LISTED ENTRIES:
· · · · · · ·
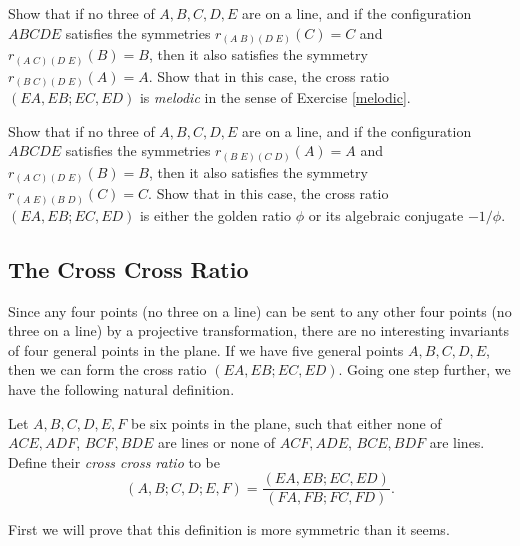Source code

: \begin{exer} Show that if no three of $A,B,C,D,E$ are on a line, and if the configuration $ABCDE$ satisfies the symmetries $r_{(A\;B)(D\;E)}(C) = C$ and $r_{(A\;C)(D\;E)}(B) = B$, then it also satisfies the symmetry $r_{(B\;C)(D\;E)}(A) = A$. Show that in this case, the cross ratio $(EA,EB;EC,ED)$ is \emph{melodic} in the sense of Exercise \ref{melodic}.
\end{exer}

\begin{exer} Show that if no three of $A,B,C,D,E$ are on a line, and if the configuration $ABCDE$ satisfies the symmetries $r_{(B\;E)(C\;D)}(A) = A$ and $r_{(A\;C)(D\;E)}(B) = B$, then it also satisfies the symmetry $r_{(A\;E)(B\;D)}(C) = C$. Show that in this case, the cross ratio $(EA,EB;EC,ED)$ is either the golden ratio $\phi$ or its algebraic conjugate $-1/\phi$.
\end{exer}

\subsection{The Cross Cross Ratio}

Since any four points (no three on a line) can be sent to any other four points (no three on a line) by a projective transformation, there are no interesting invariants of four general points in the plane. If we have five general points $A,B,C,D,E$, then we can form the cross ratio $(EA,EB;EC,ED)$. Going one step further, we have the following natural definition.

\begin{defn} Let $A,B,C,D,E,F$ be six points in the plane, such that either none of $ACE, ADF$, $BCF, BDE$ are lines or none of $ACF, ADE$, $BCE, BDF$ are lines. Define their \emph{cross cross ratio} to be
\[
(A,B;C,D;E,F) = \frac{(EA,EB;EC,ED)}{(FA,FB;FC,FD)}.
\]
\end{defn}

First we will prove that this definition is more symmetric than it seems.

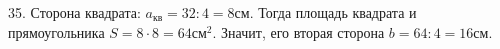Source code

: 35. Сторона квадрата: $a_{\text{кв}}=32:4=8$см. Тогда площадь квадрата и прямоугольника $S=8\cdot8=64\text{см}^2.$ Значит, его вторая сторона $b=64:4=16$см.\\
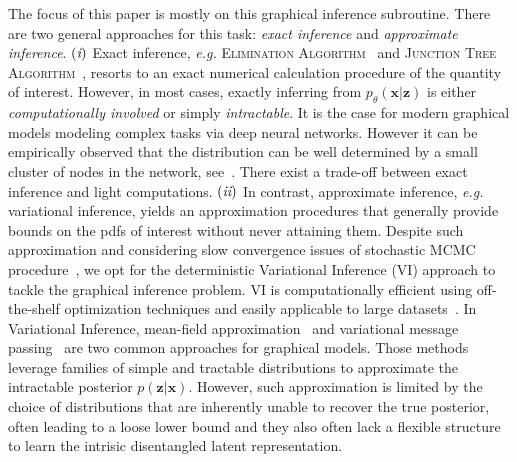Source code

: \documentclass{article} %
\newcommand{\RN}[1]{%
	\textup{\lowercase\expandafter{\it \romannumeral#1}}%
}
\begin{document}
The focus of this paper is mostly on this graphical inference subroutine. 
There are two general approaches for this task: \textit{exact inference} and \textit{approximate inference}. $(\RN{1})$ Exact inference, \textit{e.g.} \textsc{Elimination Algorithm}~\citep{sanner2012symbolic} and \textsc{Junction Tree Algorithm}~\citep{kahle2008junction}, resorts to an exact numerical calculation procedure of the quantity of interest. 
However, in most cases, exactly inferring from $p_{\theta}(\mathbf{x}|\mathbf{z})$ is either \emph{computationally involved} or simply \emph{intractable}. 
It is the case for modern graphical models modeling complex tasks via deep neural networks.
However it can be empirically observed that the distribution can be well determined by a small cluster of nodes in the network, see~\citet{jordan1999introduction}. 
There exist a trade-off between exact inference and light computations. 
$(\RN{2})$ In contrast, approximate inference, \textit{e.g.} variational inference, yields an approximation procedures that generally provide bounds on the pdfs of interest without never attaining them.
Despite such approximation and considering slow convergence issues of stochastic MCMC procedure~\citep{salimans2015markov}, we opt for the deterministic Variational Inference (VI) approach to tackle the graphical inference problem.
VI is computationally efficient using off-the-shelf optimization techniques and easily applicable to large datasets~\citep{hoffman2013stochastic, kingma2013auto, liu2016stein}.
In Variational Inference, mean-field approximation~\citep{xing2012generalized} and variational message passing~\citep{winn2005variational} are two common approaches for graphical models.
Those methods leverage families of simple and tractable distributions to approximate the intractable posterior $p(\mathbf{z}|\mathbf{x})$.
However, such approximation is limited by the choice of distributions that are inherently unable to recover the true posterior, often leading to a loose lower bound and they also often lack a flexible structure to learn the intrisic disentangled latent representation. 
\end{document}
· · · · · · ·
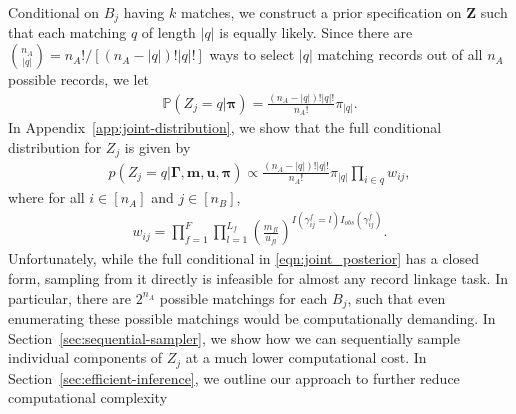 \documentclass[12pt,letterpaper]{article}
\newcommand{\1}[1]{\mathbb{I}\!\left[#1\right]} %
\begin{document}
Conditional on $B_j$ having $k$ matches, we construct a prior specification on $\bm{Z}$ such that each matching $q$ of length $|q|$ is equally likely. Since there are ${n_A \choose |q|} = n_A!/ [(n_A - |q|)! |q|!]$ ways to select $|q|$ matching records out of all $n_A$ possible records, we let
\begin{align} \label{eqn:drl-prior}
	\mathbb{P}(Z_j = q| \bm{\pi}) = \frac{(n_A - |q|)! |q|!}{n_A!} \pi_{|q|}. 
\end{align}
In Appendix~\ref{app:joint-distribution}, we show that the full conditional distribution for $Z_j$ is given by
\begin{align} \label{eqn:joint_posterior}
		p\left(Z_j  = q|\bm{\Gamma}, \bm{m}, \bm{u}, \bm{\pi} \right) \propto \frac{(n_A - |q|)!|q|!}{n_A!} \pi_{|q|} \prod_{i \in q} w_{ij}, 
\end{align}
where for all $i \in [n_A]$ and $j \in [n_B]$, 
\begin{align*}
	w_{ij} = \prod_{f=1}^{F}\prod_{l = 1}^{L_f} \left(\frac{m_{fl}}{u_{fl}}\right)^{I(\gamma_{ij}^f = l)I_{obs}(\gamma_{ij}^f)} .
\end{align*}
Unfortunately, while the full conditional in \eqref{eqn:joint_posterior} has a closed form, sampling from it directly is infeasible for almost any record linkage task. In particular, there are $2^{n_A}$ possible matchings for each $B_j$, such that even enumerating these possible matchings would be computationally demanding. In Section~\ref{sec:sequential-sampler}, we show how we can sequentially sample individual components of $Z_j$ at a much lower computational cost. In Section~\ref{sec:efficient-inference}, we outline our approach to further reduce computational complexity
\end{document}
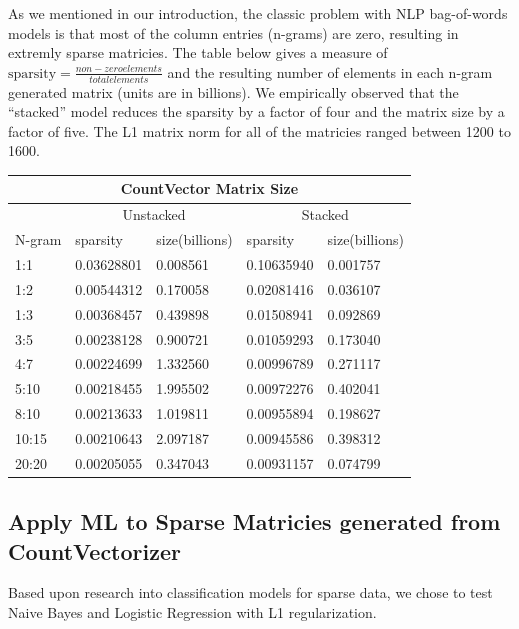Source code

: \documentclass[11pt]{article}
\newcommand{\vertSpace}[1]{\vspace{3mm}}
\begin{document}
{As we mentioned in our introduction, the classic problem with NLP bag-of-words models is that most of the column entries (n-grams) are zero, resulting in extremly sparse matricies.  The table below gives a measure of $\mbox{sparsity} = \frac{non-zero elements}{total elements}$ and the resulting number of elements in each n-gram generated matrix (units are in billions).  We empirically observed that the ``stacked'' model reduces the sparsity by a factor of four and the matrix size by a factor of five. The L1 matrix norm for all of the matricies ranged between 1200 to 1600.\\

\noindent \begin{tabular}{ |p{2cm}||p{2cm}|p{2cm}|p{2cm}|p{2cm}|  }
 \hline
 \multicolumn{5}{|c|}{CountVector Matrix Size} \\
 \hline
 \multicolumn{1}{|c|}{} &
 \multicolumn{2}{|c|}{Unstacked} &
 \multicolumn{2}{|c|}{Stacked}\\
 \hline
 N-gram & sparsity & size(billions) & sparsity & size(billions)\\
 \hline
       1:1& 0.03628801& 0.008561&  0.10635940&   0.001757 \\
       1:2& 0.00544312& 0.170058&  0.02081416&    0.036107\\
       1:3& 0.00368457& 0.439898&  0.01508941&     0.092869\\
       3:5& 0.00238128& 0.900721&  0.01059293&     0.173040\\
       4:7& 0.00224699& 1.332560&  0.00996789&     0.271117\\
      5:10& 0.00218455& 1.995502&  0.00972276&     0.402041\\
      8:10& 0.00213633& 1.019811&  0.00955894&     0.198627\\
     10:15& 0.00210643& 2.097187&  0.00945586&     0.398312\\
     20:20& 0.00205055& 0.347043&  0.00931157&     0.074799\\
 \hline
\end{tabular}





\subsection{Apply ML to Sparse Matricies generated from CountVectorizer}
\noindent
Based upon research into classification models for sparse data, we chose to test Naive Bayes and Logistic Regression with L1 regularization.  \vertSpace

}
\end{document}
· · · · · · ·
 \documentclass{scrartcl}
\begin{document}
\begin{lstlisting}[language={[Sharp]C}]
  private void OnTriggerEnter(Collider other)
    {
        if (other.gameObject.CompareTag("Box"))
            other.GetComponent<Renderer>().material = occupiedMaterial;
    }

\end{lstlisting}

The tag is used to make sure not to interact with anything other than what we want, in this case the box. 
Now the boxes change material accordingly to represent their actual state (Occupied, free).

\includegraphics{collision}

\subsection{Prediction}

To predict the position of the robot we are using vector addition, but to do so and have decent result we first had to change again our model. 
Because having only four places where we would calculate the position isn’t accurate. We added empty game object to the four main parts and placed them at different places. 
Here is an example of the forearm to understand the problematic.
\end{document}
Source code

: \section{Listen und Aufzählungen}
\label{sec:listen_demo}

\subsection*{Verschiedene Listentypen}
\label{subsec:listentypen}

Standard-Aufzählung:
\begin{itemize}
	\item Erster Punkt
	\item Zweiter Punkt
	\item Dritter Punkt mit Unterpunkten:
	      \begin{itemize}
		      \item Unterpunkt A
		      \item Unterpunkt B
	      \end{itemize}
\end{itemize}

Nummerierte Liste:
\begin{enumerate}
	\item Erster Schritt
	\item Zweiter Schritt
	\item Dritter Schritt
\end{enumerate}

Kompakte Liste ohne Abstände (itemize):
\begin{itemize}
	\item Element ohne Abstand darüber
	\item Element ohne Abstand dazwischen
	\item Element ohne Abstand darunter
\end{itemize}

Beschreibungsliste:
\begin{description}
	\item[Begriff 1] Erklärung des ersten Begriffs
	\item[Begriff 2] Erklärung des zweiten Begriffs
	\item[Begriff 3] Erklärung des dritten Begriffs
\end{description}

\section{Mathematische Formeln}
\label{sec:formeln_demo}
· · · · · · ·
Looking at the data above, write out exactly the lines that start at the one containing "It is the case" and end at the one containing "In Variational Inference, mean-field"; include both and nothing beyond.

It is the case for modern graphical models modeling complex tasks via deep neural networks.
However it can be empirically observed that the distribution can be well determined by a small cluster of nodes in the network, see~\citet{jordan1999introduction}. 
There exist a trade-off between exact inference and light computations. 
$(\RN{2})$ In contrast, approximate inference, \textit{e.g.} variational inference, yields an approximation procedures that generally provide bounds on the pdfs of interest without never attaining them.
Despite such approximation and considering slow convergence issues of stochastic MCMC procedure~\citep{salimans2015markov}, we opt for the deterministic Variational Inference (VI) approach to tackle the graphical inference problem.
VI is computationally efficient using off-the-shelf optimization techniques and easily applicable to large datasets~\citep{hoffman2013stochastic, kingma2013auto, liu2016stein}.
In Variational Inference, mean-field approximation~\citep{xing2012generalized} and variational message passing~\citep{winn2005variational} are two common approaches for graphical models.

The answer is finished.